The latest outpost from fashion retailer Jigsaw shows what is possible when you start with an empty box.
Moving into an architecturally significant building will generally mean that much of the work is already done if you are a retailer in search of a winning store environment.
The smartest operators will make the most of what’s already there, emphasising floors, ceiling and everything in between.
But what happens if you move into an architectural void – an empty space with nothing to mark it out?
This is probably the experience for most retailers who opt to trade from a mall or a standard high street unit, and turning this kind of shop into a must-visit location is a big challenge.
Jigsaw, the fashion chain sitting somewhere between designer and the better end of the mid-market, is not the sort of outfit you’d readily expect to find in a shopping centre (although it does have a store in Westfield London) and for the most part it occupies buildings with character.
It’s a surprise, therefore, that it recently opened a store in the pedestrianised strip that runs between King’s Cross St Pancras station and Granary Square, the latter being home to Waitrose, Central St Martins art school and a range of chichi restaurants and small shops.
This is something of a no-man’s land through which people pass en route to somewhere else.
That said, Jigsaw is in good company with Nike and forthcoming stores from Carhartt and & Other stories, among others, for neighbours.
Directly above the retail units are the offices of advertising giant Havas, and the nascent Google campus, which will house up to 7,000 workers, is directly opposite the store (the tech giant already occupies a nearby office block).
Couple this with commuters and the international set shuttling backwards and forwards to Paris and Brussels and there is a ready-made customer base.
A unit with ‘no character’
Jigsaw chief executive Peter Ruis is clear that opening in this part of the King’s Cross redevelopment was non-standard, given the retailer’s preference for noteworthy buildings.
“This could be a unit in a shopping centre, it has no character,” he says. The “fluid” brief given to design consultancy Checkland Kindleysides was, effectively, to make the interior interesting.
Like the other units along this strip, this 2,300 sq ft store, that opened on August 23, has a very high ceiling. In this case it is blacked out and has a black metal lighting gantry suspended from it.
Ruis says that there are three points about the store that should be noted: “There is no geography through the space… there are no formal walkways.”
To this can be added the lighting, which Ruis points out consists of “big lights of the kind that you might see in a big bar in New York at three in the morning”.
The final element is the height, which has allowed stepladders and scaffolding to be used as display vehicles in the mid-shop.

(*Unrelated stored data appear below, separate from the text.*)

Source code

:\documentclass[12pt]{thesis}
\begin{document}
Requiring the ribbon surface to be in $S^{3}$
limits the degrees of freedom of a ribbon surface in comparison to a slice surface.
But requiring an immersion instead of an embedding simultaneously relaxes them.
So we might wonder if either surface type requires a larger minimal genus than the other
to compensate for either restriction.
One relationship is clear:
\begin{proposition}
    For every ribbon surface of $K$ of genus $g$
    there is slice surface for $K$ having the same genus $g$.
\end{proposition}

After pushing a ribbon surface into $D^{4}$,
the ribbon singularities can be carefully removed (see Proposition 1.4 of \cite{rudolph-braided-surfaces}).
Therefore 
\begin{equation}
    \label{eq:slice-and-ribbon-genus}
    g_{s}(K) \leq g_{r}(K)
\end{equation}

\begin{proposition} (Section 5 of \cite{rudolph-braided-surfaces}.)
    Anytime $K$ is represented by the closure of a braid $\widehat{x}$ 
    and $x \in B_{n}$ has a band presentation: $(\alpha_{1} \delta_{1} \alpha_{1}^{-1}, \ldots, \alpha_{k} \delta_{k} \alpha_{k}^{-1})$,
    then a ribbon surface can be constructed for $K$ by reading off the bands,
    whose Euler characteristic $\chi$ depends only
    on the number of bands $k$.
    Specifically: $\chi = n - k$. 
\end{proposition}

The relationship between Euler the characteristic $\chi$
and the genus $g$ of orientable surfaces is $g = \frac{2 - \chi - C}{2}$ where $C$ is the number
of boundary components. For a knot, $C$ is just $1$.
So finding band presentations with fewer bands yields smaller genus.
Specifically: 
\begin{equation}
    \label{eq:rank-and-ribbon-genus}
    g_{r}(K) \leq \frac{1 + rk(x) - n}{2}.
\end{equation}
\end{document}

All of which means that the store has an almost haphazard feel to it when the shopper stands on the threshold and assesses what’s on offer.
But there are aspects that stand out. The scaffolding has been sprayed pink and bears a sheet of metal with the legend ‘Denim’ stencilled on it – an attention-grabber.
The minimal approach to display that is one of the hallmarks of this store means that the viewer is not overwhelmed by the usual wall of jeans.
Geometric clusters of white neon lights are dotted overhead – they have the appearance of a junior school’s ‘let’s make a tetrahedron’ class about them. These pulse on and off and it is hard not to look.
Around the perimeter, plywood box wardrobes create lifestyled garment vistas.
Dusty pink curtains are suspended from the lighting gantry and pastel-washed boards sit behind these, creating the impression of a theatre set. Even the fitting rooms look like the curtains that actors use to quit the stage discreetly in the middle of a play.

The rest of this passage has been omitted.